A vision for a unified cancer imaging data infrastructure

At the HDI Council, we recognize initiatives like the European Cancer Imaging Initiative for their ambitious effort to advance healthcare innovation and AI utilisation. EUCAIM serves as an exemplary model of collaboration between data users and providers, aimed at sharing cancer-related imaging data. It tackles the issue of fragmentation in existing repositories by establishing a unified infrastructure and streamlining the storage and access of vital cancer data.

EUCAIM is a comprehensive project and it aims to revolutionize the landscape of medical imaging data in the European Union. 76 partners, backed up by €18 million funding, collaborate to deploy a pan-European digital federated infrastructure of FAIR cancer-related de-identified images. This infrastructure preserves data sovereignty while providing a platform for the development and benchmarking of AI tools towards precision medicine.
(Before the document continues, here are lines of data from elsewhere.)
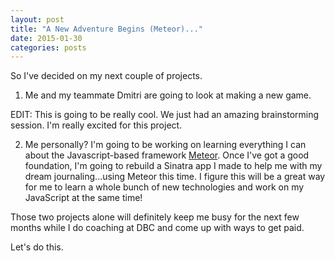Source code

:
 ```yaml
---
layout: post
title: "A New Adventure Begins (Meteor)..."
date: 2015-01-30
categories: posts
---
```


So I've decided on my next couple of projects.

1. Me and my teammate Dmitri are going to look at making a new game.

EDIT: This is going to be really cool. We just had an amazing brainstorming session. I'm really excited for this project.

2. Me personally? I'm going to be working on learning everything I can about the Javascript-based framework [Meteor][meteor]. Once I've got a good foundation, I'm going to rebuild a Sinatra app I made to help me with my dream journaling...using Meteor this time. I figure this will be a great way for me to learn a whole bunch of new technologies and work on my JavaScript at the same time!

Those two projects alone will definitely keep me busy for the next few months while I do coaching at DBC and come up with ways to get paid.

Let's do this.

[meteor]: https://www.meteor.com/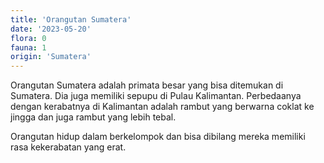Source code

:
 ```yaml
---
title: 'Orangutan Sumatera'
date: '2023-05-20'
flora: 0
fauna: 1
origin: 'Sumatera'
---
```


Orangutan Sumatera adalah primata besar yang bisa ditemukan di Sumatera. 
Dia juga memiliki sepupu di Pulau Kalimantan.
Perbedaanya dengan kerabatnya di Kalimantan adalah rambut yang berwarna
coklat ke jingga dan juga rambut yang lebih tebal.

Orangutan hidup dalam berkelompok dan bisa dibilang mereka memiliki rasa kekerabatan yang erat.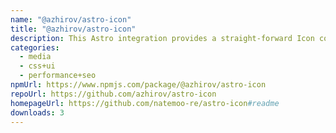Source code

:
 ```yaml
---
name: "@azhirov/astro-icon"
title: "@azhirov/astro-icon"
description: This Astro integration provides a straight-forward Icon component for Astro.
categories:
  - media
  - css+ui
  - performance+seo
npmUrl: https://www.npmjs.com/package/@azhirov/astro-icon
repoUrl: https://github.com/azhirov/astro-icon
homepageUrl: https://github.com/natemoo-re/astro-icon#readme
downloads: 3
---
```

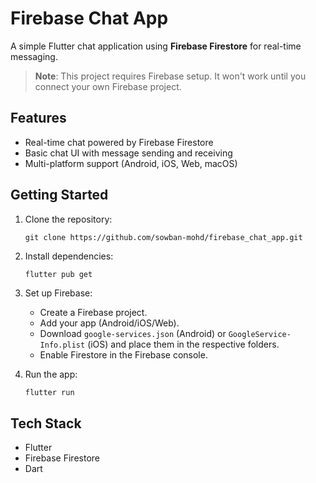 # Firebase Chat App

A simple Flutter chat application using **Firebase Firestore** for real-time messaging.

> **Note**: This project requires Firebase setup. It won't work until you connect your own Firebase project.

## Features
- Real-time chat powered by Firebase Firestore
- Basic chat UI with message sending and receiving
- Multi-platform support (Android, iOS, Web, macOS)

## Getting Started

1. Clone the repository:
   ```
   git clone https://github.com/sowban-mohd/firebase_chat_app.git
   ```

2. Install dependencies:
   ```
   flutter pub get
   ```

3. Set up Firebase:
   - Create a Firebase project.
   - Add your app (Android/iOS/Web).
   - Download `google-services.json` (Android) or `GoogleService-Info.plist` (iOS) and place them in the respective folders.
   - Enable Firestore in the Firebase console.

4. Run the app:
   ```bash
   flutter run
   ```

## Tech Stack
- Flutter
- Firebase Firestore
- Dart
At the heart of EUCAIM lies a dual mission:

  1. to establish a unified infrastructure for storing and accessing cancer imaging data
  2. to address the fragmentation in existing repositories

It seeks to bridge the gap between diverse datasets scattered across various projects and institutions, enabling seamless collaboration and research endeavors.

The infrastructure features a hybrid hub-and-spoke architecture, federated at the ends with a central node where the computation is carried out. This model allows data sharing while preserving governance, privacy and security, in alignment with the European Health Data Space framework. The whole architecture is built in adherence to the FAIR principles: Findable, Accessible, Interoperable, and Reusable.
For data sharing, partners and data donors sign agreements and can decide the type of data compliance in a tiered approach, according to whether they only want to send their data, share it or transfer it.

EUCAIM does not only collect datasets but also tools for data processing and analysis curated and shared among researchers and partners. Their online platform provides a federated catalog where it is possible to browse the available datasets and a marketplace to search for processing tools. This ecosystem facilitates collaboration and innovation, empowering stakeholders with advanced algorithms.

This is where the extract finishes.